◆ Activity: Could you set down exactly the lines in the records below between the line holding "0. Rather than" and the line holding "0. Run the new", inclusive?

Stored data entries
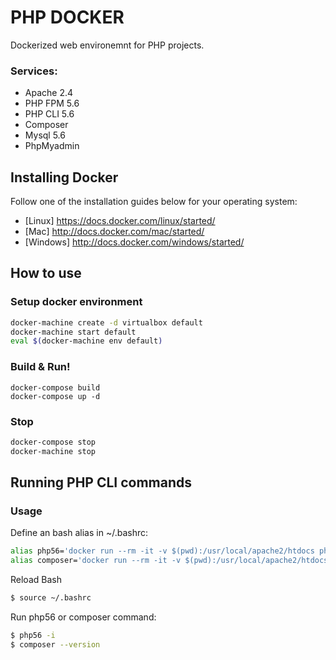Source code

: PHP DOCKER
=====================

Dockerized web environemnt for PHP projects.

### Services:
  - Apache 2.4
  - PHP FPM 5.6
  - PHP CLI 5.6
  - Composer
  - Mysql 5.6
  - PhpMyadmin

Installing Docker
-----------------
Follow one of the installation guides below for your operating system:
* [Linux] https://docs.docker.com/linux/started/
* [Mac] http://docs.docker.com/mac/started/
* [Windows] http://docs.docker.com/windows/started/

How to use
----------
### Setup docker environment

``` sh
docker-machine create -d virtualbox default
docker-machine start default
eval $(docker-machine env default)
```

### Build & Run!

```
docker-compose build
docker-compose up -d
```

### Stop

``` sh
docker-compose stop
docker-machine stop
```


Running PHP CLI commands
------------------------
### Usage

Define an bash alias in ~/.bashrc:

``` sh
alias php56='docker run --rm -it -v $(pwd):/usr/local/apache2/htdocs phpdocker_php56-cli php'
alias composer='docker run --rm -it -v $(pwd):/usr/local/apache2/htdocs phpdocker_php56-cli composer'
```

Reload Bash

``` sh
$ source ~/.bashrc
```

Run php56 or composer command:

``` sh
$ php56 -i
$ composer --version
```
---
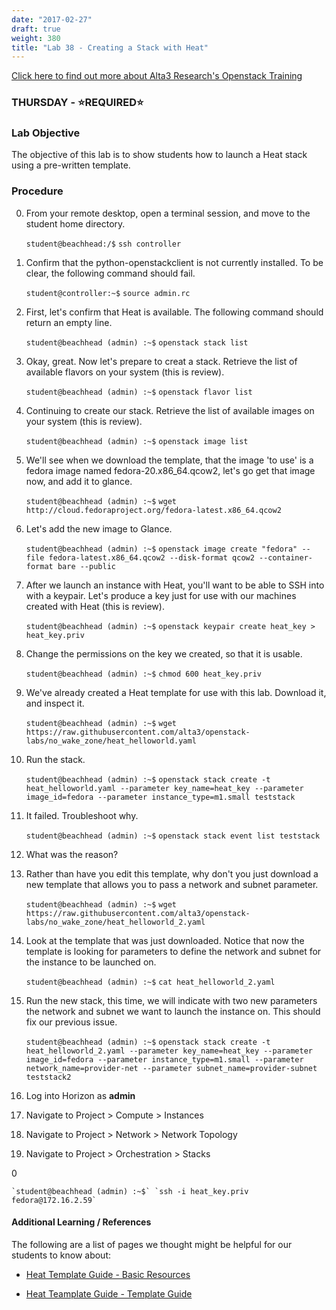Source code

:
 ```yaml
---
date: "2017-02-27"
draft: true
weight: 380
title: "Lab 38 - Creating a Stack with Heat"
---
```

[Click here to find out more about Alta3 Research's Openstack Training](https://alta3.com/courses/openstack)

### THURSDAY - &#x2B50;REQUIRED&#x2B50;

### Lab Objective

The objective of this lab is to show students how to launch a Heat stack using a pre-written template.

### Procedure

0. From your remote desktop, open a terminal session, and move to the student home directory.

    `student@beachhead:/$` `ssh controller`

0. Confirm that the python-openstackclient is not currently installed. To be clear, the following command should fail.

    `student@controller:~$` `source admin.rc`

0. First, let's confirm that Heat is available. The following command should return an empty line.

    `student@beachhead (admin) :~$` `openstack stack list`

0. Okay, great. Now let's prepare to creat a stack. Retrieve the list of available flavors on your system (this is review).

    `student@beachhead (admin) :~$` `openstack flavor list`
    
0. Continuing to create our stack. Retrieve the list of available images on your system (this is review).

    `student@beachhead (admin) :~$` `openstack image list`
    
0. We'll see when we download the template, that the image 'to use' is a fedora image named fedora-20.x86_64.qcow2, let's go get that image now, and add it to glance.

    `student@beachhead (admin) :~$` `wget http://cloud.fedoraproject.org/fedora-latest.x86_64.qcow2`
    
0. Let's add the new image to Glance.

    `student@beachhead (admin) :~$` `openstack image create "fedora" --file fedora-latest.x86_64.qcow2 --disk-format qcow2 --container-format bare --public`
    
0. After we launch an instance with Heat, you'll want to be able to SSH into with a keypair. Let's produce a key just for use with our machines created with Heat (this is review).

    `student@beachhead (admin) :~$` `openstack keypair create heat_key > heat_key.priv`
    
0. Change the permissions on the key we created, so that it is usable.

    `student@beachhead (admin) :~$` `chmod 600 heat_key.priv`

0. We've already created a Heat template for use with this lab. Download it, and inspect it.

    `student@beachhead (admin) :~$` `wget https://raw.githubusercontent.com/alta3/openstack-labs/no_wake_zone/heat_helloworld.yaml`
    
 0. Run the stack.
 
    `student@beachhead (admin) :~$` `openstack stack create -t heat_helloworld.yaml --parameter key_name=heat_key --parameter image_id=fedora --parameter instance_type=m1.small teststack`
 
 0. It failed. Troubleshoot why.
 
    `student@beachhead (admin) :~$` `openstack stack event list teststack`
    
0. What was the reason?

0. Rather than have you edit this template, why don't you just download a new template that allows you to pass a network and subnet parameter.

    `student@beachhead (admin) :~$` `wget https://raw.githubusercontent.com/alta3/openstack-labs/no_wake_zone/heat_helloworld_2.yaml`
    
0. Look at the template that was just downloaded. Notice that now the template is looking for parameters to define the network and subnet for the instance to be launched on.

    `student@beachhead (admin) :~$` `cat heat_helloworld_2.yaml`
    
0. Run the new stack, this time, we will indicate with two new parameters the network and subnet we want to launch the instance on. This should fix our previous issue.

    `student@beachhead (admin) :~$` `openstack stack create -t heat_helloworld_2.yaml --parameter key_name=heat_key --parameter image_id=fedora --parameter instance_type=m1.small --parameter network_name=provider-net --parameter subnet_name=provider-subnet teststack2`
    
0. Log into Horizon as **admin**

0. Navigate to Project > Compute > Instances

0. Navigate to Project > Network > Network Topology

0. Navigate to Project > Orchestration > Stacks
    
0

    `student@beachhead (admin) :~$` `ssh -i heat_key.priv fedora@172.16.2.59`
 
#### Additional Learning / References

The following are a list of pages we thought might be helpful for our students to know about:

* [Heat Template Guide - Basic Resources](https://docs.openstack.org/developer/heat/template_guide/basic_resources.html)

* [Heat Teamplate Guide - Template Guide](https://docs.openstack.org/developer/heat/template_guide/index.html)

◆ Task response:
0. Rather than have you edit this template, why don't you just download a new template that allows you to pass a network and subnet parameter.

    `student@beachhead (admin) :~$` `wget https://raw.githubusercontent.com/alta3/openstack-labs/no_wake_zone/heat_helloworld_2.yaml`
    
0. Look at the template that was just downloaded. Notice that now the template is looking for parameters to define the network and subnet for the instance to be launched on.

    `student@beachhead (admin) :~$` `cat heat_helloworld_2.yaml`
    
0. Run the new stack, this time, we will indicate with two new parameters the network and subnet we want to launch the instance on. This should fix our previous issue.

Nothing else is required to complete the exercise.